De pronto, el suave silbido del iPod cobra vida. Desde dentro de mi cabeza, una sola voz angelical canta sin acompañamiento una nota larga y dulce, a la que se une de inmediato otra voz y luego más -madre mía, un coro celestial-, cantando a capela un himnario antiquísimo. ¿Cómo se llama esto? Jamás he oído nada semejante. Algo casi insoportablemente suave se pasea por mi cuello, deslizándose despacio por la clavícula, por los pechos, acariciándome, irguiéndome los pezones… es suavísimo, inesperado. ¡Algo de piel! ¿Un guante de pelo?
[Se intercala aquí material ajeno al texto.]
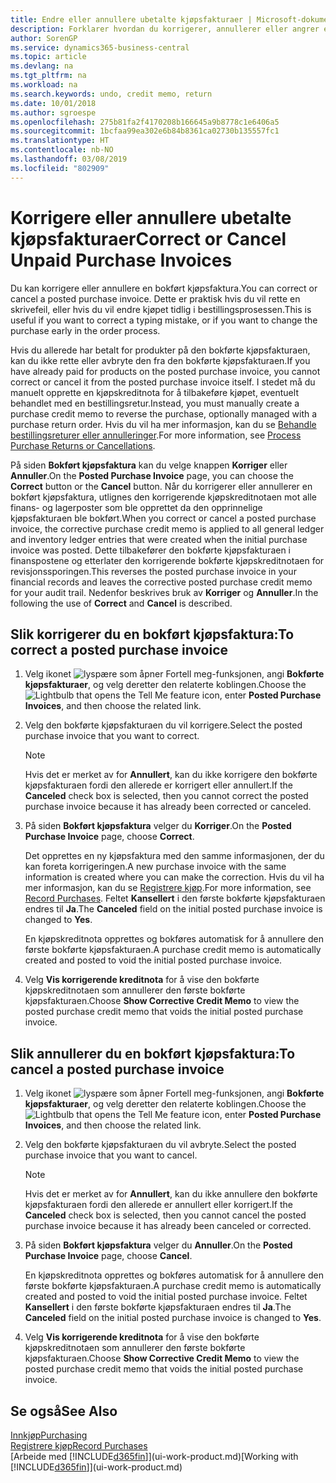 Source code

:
 ```yaml
---
title: Endre eller annullere ubetalte kjøpsfakturaer | Microsoft-dokumentasjon
description: Forklarer hvordan du korrigerer, annullerer eller angrer en bokført kjøpsfaktura og oppretter en kjøpskreditnota automatisk.
author: SorenGP
ms.service: dynamics365-business-central
ms.topic: article
ms.devlang: na
ms.tgt_pltfrm: na
ms.workload: na
ms.search.keywords: undo, credit memo, return
ms.date: 10/01/2018
ms.author: sgroespe
ms.openlocfilehash: 275b81fa2f4170208b166645a9b8778c1e6406a5
ms.sourcegitcommit: 1bcfaa99ea302e6b84b8361ca02730b135557fc1
ms.translationtype: HT
ms.contentlocale: nb-NO
ms.lasthandoff: 03/08/2019
ms.locfileid: "802909"
---
```

# <a name="correct-or-cancel-unpaid-purchase-invoices"></a><span data-ttu-id="546d3-103">Korrigere eller annullere ubetalte kjøpsfakturaer</span><span class="sxs-lookup"><span data-stu-id="546d3-103">Correct or Cancel Unpaid Purchase Invoices</span></span>
<span data-ttu-id="546d3-104">Du kan korrigere eller annullere en bokført kjøpsfaktura.</span><span class="sxs-lookup"><span data-stu-id="546d3-104">You can correct or cancel a posted purchase invoice.</span></span> <span data-ttu-id="546d3-105">Dette er praktisk hvis du vil rette en skrivefeil, eller hvis du vil endre kjøpet tidlig i bestillingsprosessen.</span><span class="sxs-lookup"><span data-stu-id="546d3-105">This is useful if you want to correct a typing mistake, or if you want to change the purchase early in the order process.</span></span>

<span data-ttu-id="546d3-106">Hvis du allerede har betalt for produkter på den bokførte kjøpsfakturaen, kan du ikke rette eller avbryte den fra den bokførte kjøpsfakturaen.</span><span class="sxs-lookup"><span data-stu-id="546d3-106">If you have already paid for products on the posted purchase invoice, you cannot correct or cancel it from the posted purchase invoice itself.</span></span> <span data-ttu-id="546d3-107">I stedet må du manuelt opprette en kjøpskreditnota for å tilbakeføre kjøpet, eventuelt behandlet med en bestillingsretur.</span><span class="sxs-lookup"><span data-stu-id="546d3-107">Instead, you must manually create a purchase credit memo to reverse the purchase, optionally managed with a purchase return order.</span></span> <span data-ttu-id="546d3-108">Hvis du vil ha mer informasjon, kan du se [Behandle bestillingsreturer eller annulleringer](purchasing-how-process-purchase-returns-cancellations.md).</span><span class="sxs-lookup"><span data-stu-id="546d3-108">For more information, see [Process Purchase Returns or Cancellations](purchasing-how-process-purchase-returns-cancellations.md).</span></span>

<span data-ttu-id="546d3-109">På siden **Bokført kjøpsfaktura** kan du velge knappen **Korriger** eller **Annuller**.</span><span class="sxs-lookup"><span data-stu-id="546d3-109">On the **Posted Purchase Invoice** page, you can choose the **Correct** button or the **Cancel** button.</span></span> <span data-ttu-id="546d3-110">Når du korrigerer eller annullerer en bokført kjøpsfaktura, utlignes den korrigerende kjøpskreditnotaen mot alle finans- og lagerposter som ble opprettet da den opprinnelige kjøpsfakturaen ble bokført.</span><span class="sxs-lookup"><span data-stu-id="546d3-110">When you correct or cancel a posted purchase invoice, the corrective purchase credit memo is applied to all general ledger and inventory ledger entries that were created when the initial purchase invoice was posted.</span></span> <span data-ttu-id="546d3-111">Dette tilbakefører den bokførte kjøpsfakturaen i finanspostene og etterlater den korrigerende bokførte kjøpskreditnotaen for revisjonssporingen.</span><span class="sxs-lookup"><span data-stu-id="546d3-111">This reverses the posted purchase invoice in your financial records and leaves the corrective posted purchase credit memo for your audit trail.</span></span> <span data-ttu-id="546d3-112">Nedenfor beskrives bruk av **Korriger** og **Annuller**.</span><span class="sxs-lookup"><span data-stu-id="546d3-112">In the following the use of **Correct** and **Cancel** is described.</span></span>

## <a name="to-correct-a-posted-purchase-invoice"></a><span data-ttu-id="546d3-113">Slik korrigerer du en bokført kjøpsfaktura:</span><span class="sxs-lookup"><span data-stu-id="546d3-113">To correct a posted purchase invoice</span></span>
1. <span data-ttu-id="546d3-114">Velg ikonet ![lyspære som åpner Fortell meg-funksjonen](media/ui-search/search_small.png "Fortell hva du vil gjøre"), angi **Bokførte kjøpsfakturaer**, og velg deretter den relaterte koblingen.</span><span class="sxs-lookup"><span data-stu-id="546d3-114">Choose the ![Lightbulb that opens the Tell Me feature](media/ui-search/search_small.png "Tell me what you want to do") icon, enter **Posted Purchase Invoices**, and then choose the related link.</span></span>  
2. <span data-ttu-id="546d3-115">Velg den bokførte kjøpsfakturaen du vil korrigere.</span><span class="sxs-lookup"><span data-stu-id="546d3-115">Select the posted purchase invoice that you want to correct.</span></span>  

    > [!NOTE]  
    >   <span data-ttu-id="546d3-116">Hvis det er merket av for **Annullert**, kan du ikke korrigere den bokførte kjøpsfakturaen fordi den allerede er korrigert eller annullert.</span><span class="sxs-lookup"><span data-stu-id="546d3-116">If the **Canceled** check box is selected, then you cannot correct the posted purchase invoice because it has already been corrected or canceled.</span></span>
3. <span data-ttu-id="546d3-117">På siden **Bokført kjøpsfaktura** velger du **Korriger**.</span><span class="sxs-lookup"><span data-stu-id="546d3-117">On the **Posted Purchase Invoice** page, choose **Correct**.</span></span>

    <span data-ttu-id="546d3-118">Det opprettes en ny kjøpsfaktura med den samme informasjonen, der du kan foreta korrigeringen.</span><span class="sxs-lookup"><span data-stu-id="546d3-118">A new purchase invoice with the same information is created where you can make the correction.</span></span> <span data-ttu-id="546d3-119">Hvis du vil ha mer informasjon, kan du se [Registrere kjøp](purchasing-how-record-purchases.md).</span><span class="sxs-lookup"><span data-stu-id="546d3-119">For more information, see [Record Purchases](purchasing-how-record-purchases.md).</span></span> <span data-ttu-id="546d3-120">Feltet **Kansellert** i den første bokførte kjøpsfakturaen endres til **Ja**.</span><span class="sxs-lookup"><span data-stu-id="546d3-120">The **Canceled** field on the initial posted purchase invoice is changed to **Yes**.</span></span>

    <span data-ttu-id="546d3-121">En kjøpskreditnota opprettes og bokføres automatisk for å annullere den første bokførte kjøpsfakturaen.</span><span class="sxs-lookup"><span data-stu-id="546d3-121">A purchase credit memo is automatically created and posted to void the initial posted purchase invoice.</span></span>
4. <span data-ttu-id="546d3-122">Velg **Vis korrigerende kreditnota** for å vise den bokførte kjøpskreditnotaen som annullerer den første bokførte kjøpsfakturaen.</span><span class="sxs-lookup"><span data-stu-id="546d3-122">Choose **Show Corrective Credit Memo** to view the posted purchase credit memo that voids the initial posted purchase invoice.</span></span>

## <a name="to-cancel-a-posted-purchase-invoice"></a><span data-ttu-id="546d3-123">Slik annullerer du en bokført kjøpsfaktura:</span><span class="sxs-lookup"><span data-stu-id="546d3-123">To cancel a posted purchase invoice</span></span>
1. <span data-ttu-id="546d3-124">Velg ikonet ![lyspære som åpner Fortell meg-funksjonen](media/ui-search/search_small.png "Fortell hva du vil gjøre"), angi **Bokførte kjøpsfakturaer**, og velg deretter den relaterte koblingen.</span><span class="sxs-lookup"><span data-stu-id="546d3-124">Choose the ![Lightbulb that opens the Tell Me feature](media/ui-search/search_small.png "Tell me what you want to do") icon, enter **Posted Purchase Invoices**, and then choose the related link.</span></span>  
2. <span data-ttu-id="546d3-125">Velg den bokførte kjøpsfakturaen du vil avbryte.</span><span class="sxs-lookup"><span data-stu-id="546d3-125">Select the posted purchase invoice that you want to cancel.</span></span>

    > [!NOTE]  
    >   <span data-ttu-id="546d3-126">Hvis det er merket av for **Annullert**, kan du ikke annullere den bokførte kjøpsfakturaen fordi den allerede er annullert eller korrigert.</span><span class="sxs-lookup"><span data-stu-id="546d3-126">If the **Canceled** check box is selected, then you cannot cancel the posted purchase invoice because it has already been canceled or corrected.</span></span>
3. <span data-ttu-id="546d3-127">På siden **Bokført kjøpsfaktura** velger du **Annuller**.</span><span class="sxs-lookup"><span data-stu-id="546d3-127">On the **Posted Purchase Invoice** page, choose **Cancel**.</span></span>

    <span data-ttu-id="546d3-128">En kjøpskreditnota opprettes og bokføres automatisk for å annullere den første bokførte kjøpsfakturaen.</span><span class="sxs-lookup"><span data-stu-id="546d3-128">A purchase credit memo is automatically created and posted to void the initial posted purchase invoice.</span></span> <span data-ttu-id="546d3-129">Feltet **Kansellert** i den første bokførte kjøpsfakturaen endres til **Ja**.</span><span class="sxs-lookup"><span data-stu-id="546d3-129">The **Canceled** field on the initial posted purchase invoice is changed to **Yes**.</span></span>
4. <span data-ttu-id="546d3-130">Velg **Vis korrigerende kreditnota** for å vise den bokførte kjøpskreditnotaen som annullerer den første bokførte kjøpsfakturaen.</span><span class="sxs-lookup"><span data-stu-id="546d3-130">Choose **Show Corrective Credit Memo** to view the posted purchase credit memo that voids the initial posted purchase invoice.</span></span>

## <a name="see-also"></a><span data-ttu-id="546d3-131">Se også</span><span class="sxs-lookup"><span data-stu-id="546d3-131">See Also</span></span>
[<span data-ttu-id="546d3-132">Innkjøp</span><span class="sxs-lookup"><span data-stu-id="546d3-132">Purchasing</span></span>](purchasing-manage-purchasing.md)  
[<span data-ttu-id="546d3-133">Registrere kjøp</span><span class="sxs-lookup"><span data-stu-id="546d3-133">Record Purchases</span></span>](purchasing-how-record-purchases.md)  
<span data-ttu-id="546d3-134">[Arbeide med [!INCLUDE[d365fin](includes/d365fin_md.md)]](ui-work-product.md)</span><span class="sxs-lookup"><span data-stu-id="546d3-134">[Working with [!INCLUDE[d365fin](includes/d365fin_md.md)]](ui-work-product.md)</span></span>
Christian pasea la mano, sin prisa y deliberadamente, por mi vientre, trazando círculos alrededor de mi ombligo, luego de cadera a cadera, y yo trato de adivinar adónde irá después, pero la música metida en mi cabeza me transporta. Sigue la línea de mi vello púbico, pasa entre mis piernas, por mis muslos; baja por uno, sube por el otro, y casi me hace cosquillas, pero no del todo. Se unen más voces al coro celestial, cada una con fragmentos distintos, fundiéndose gozosa y dulcemente en una melodía mucho más armoniosa que nada que yo haya oído antes. Pillo una palabra -«deus»- y me doy cuenta de que cantan en latín. El guante de pelo sigue bajándome por los brazos, acariciándome la cintura, subiéndome de nuevo por los pechos. Su roce me endurece los pezones y jadeo, preguntándome adónde irá su mano después. De pronto, el guante de pelo desaparece y noto que las frondas del látigo de tiras fluyen por mi piel, siguiendo el mismo camino que el guante, y me resulta muy difícil concentrarme con la música que suena en mi cabeza: es como un centenar de voces cantando, tejiendo un tapiz etéreo de oro y plata, exquisito y sedoso, que se mezcla con el tacto del suave ante en mi piel, recorriéndome… Madre mía. Súbitamente, desaparece. Luego, de golpe, un latigazo seco en el vientre.